Photo by Vladimir Solomianyi on Unsplash

The S.C. House approved a $13.8 billion budget for 2023-24 that focused on big pay raises for teachers and state employees.  The annual spending plan, generally considered the biggest legislative priority for each year, now goes to the Senate for consideration.

Under the budget, which was adopted Wednesday after sometimes contentious interruptions between right-wing Republicans in the S.C. Freedom Caucus, called for starting salaries for teachers and state employees to go up by $2,500 a year.  Raises would help deal with hiring crises in teaching and other jobs, such as law enforcement and corrections.

The House proposal, called a “transformational budget” by House Speaker Murrell Smith, would bump pay by that amount for state employees who earn less than $83,000, while those who earn more could get a 3% raise.  The amounts are different to help all deal with the costs of inflation, officials said.
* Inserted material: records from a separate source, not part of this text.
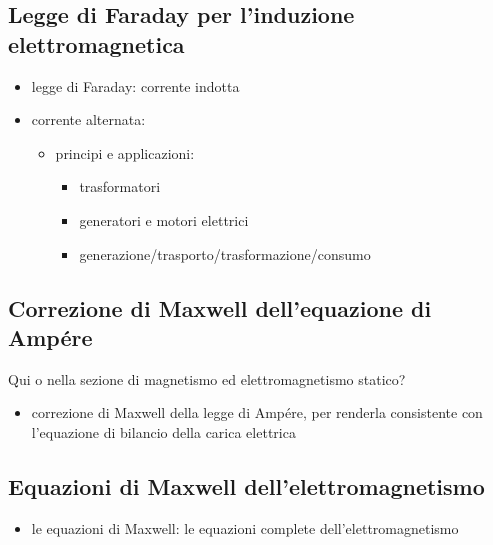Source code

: \documentclass[letterpaper,10pt,italian]{jupyterBook}
\begin{document}
\subsection{Legge di Faraday per l’induzione elettromagnetica}
\label{\detokenize{ch/electromagnetism/electromagnetism-general:legge-di-faraday-per-l-induzione-elettromagnetica}}\begin{itemize}
\item {} 
\sphinxAtStartPar
legge di Faraday: corrente indotta

\item {} 
\sphinxAtStartPar
corrente alternata:
\begin{itemize}
\item {} 
\sphinxAtStartPar
principi e applicazioni:
\begin{itemize}
\item {} 
\sphinxAtStartPar
trasformatori

\item {} 
\sphinxAtStartPar
generatori e motori elettrici

\item {} 
\sphinxAtStartPar
generazione/trasporto/trasformazione/consumo

\end{itemize}

\end{itemize}

\end{itemize}


\subsection{Correzione di Maxwell dell’equazione di Ampére}
\label{\detokenize{ch/electromagnetism/electromagnetism-general:correzione-di-maxwell-dell-equazione-di-ampere}}
\sphinxAtStartPar
 Qui o nella sezione di magnetismo ed elettromagnetismo statico? 
\begin{itemize}
\item {} 
\sphinxAtStartPar
correzione di Maxwell della legge di Ampére, per renderla consistente con l’equazione di bilancio della carica elettrica

\end{itemize}


\subsection{Equazioni di Maxwell dell’elettromagnetismo}
\label{\detokenize{ch/electromagnetism/electromagnetism-general:equazioni-di-maxwell-dell-elettromagnetismo}}\begin{itemize}
\item {} 
\sphinxAtStartPar
le equazioni di Maxwell: le equazioni complete dell’elettromagnetismo

\end{itemize}
\end{document}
All totaled, the House budget calls for $124 million in annualized raises, which The State newspaper reported was the largest in South Carolina history.  Other big ticket highlights in the budget:

  • $1.3 billion:  Cost of tax incentives to lure Scout Motors to the state.  It is expected to employ 4,000 people in Richland County.
  • $380 million: Increase in academic college and workforce development scholarships.
  • $200 million: Extra money to the state Department of Transportation to accelerate bridge repair work.
  • $200 million: Investment in road, water and sewer infrastructure to attract new businesses.
  • $261 million: Added funding for boosted teacher pay from above via the state’s aid to classrooms.  The spending is expected to boost a starting teacher’s salary to $42,500.
  • $196 million: Increase costs to the state’s share of Medicare and Medicaid health care spending due to higher programmatic costs.
  • $121 million: Money to counterbalance an insurance premium hike so state employees don’t have to pay more for health insurance.
  • $96 million: Cost of a second year of a phased-in income tax cut. 
  • $84 million: Cost to freeze tuition rates for students at S.C. colleges, universities and technical colleges.

In other recent news:

Lawmakers want Eckstrom to lose job after huge error. State lawmakers say S.C. Comptroller General Richard Eckstrom should lose his job over a $3.5 billion accounting error after he disclosed an unintentional exaggeration of how much money the state had.  “To ensure accuracy in the state’s finances, all the duties of his office need to be transferred immediately to one or more agencies that will produce documents that we can rely on and have confidence in,” state Sen. Larry Grooms, R-Berkeley, told The State newspaper.

Brack column named best in state. Three 2022 columns by editor and publisher Andy Brack that appeared in Statehouse Report were named “best of the best” in South Carolina at the S.C. Press Association awards banquet last week.  The columns also are published in the Report’s sister publication, the Charleston City Paper, which won 25 press excellence awards, including 10 first places.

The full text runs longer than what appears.